Let’s see which prevails.

------
fareesh
I remember doing security work for a few companies at the time and discovered
some standard SQL injection vectors in databases with upwards of 50k access
tokens. It's unlikely, but entirely possible that someone could have stolen
access tokens from apps, and subsequently stole user data from Facebook too.

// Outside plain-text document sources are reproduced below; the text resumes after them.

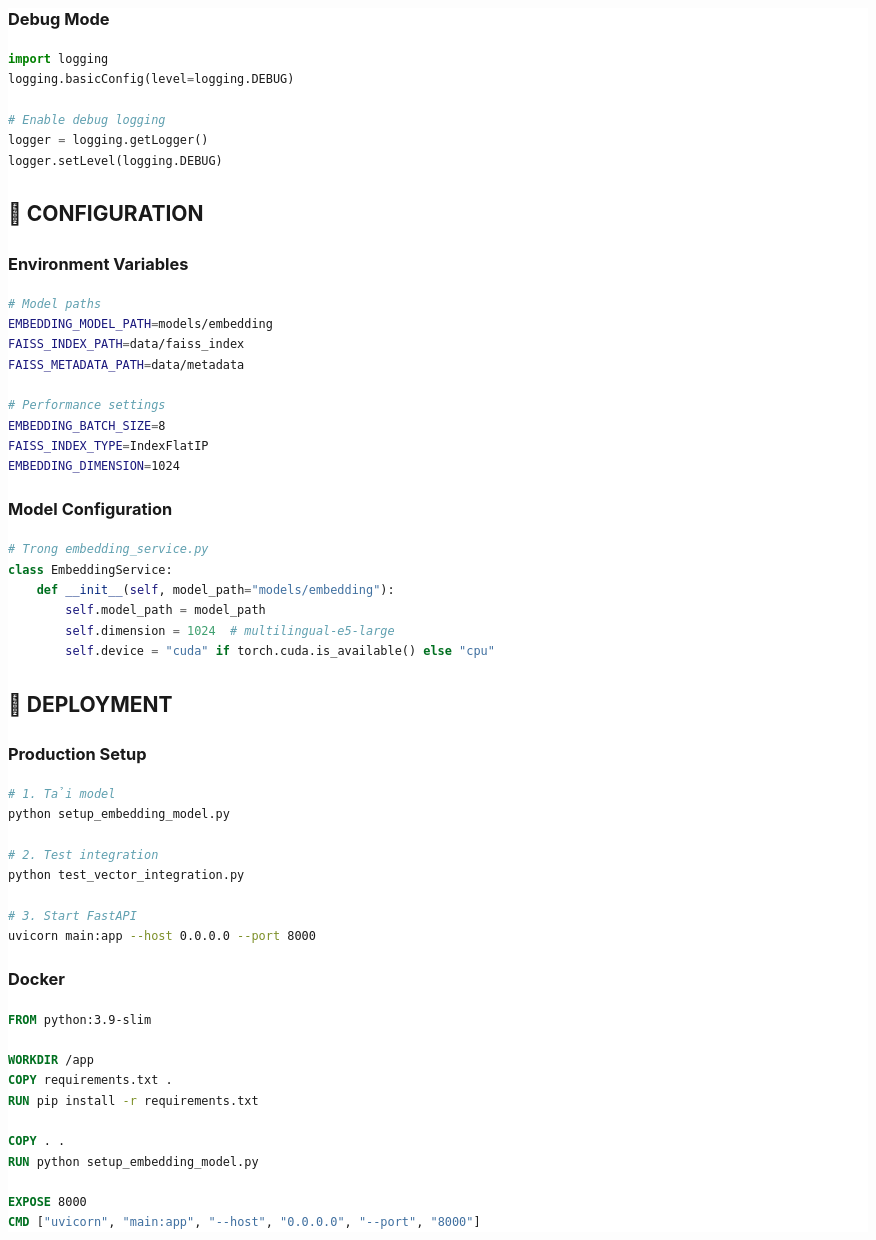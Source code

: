 ### **Debug Mode**
```python
import logging
logging.basicConfig(level=logging.DEBUG)

# Enable debug logging
logger = logging.getLogger()
logger.setLevel(logging.DEBUG)
```

## 📝 **CONFIGURATION**

### **Environment Variables**
```bash
# Model paths
EMBEDDING_MODEL_PATH=models/embedding
FAISS_INDEX_PATH=data/faiss_index
FAISS_METADATA_PATH=data/metadata

# Performance settings
EMBEDDING_BATCH_SIZE=8
FAISS_INDEX_TYPE=IndexFlatIP
EMBEDDING_DIMENSION=1024
```

### **Model Configuration**
```python
# Trong embedding_service.py
class EmbeddingService:
    def __init__(self, model_path="models/embedding"):
        self.model_path = model_path
        self.dimension = 1024  # multilingual-e5-large
        self.device = "cuda" if torch.cuda.is_available() else "cpu"
```

## 🚀 **DEPLOYMENT**

### **Production Setup**
```bash
# 1. Tải model
python setup_embedding_model.py

# 2. Test integration
python test_vector_integration.py

# 3. Start FastAPI
uvicorn main:app --host 0.0.0.0 --port 8000
```

### **Docker**
```dockerfile
FROM python:3.9-slim

WORKDIR /app
COPY requirements.txt .
RUN pip install -r requirements.txt

COPY . .
RUN python setup_embedding_model.py

EXPOSE 8000
CMD ["uvicorn", "main:app", "--host", "0.0.0.0", "--port", "8000"]
```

At the time, signing into apps with Facebook meant you were not only giving
the app access to your account, but also anyone clever enough to steal the
token. In some cases, "clever" even meant anyone who had a basic understanding
of sqlmap or other pentesting tools. In theory shady "analytics" firms could
have hired a low level security researcher and had him use shodan and sqlmap
all day to expand their databases.

Today it's pretty rare for apps to ask for intrusive permissions, and people
tend to be a bit more wary of apps that do. Facebook has also made an effort
to alert users when the permissions requested are more intrusive than the
usual email address and profile picture - often requiring explicit agreement
to these permissions.

Nonetheless, if Facebook's "audit" turns up apps that did a lot of suspicious
queries, what stops them from saying "oh we were hacked someone took our
tokens from our DB, we are conducting a full investigation". Sure it's still
bad press, but it's probably better PR to look incompetent than creepy.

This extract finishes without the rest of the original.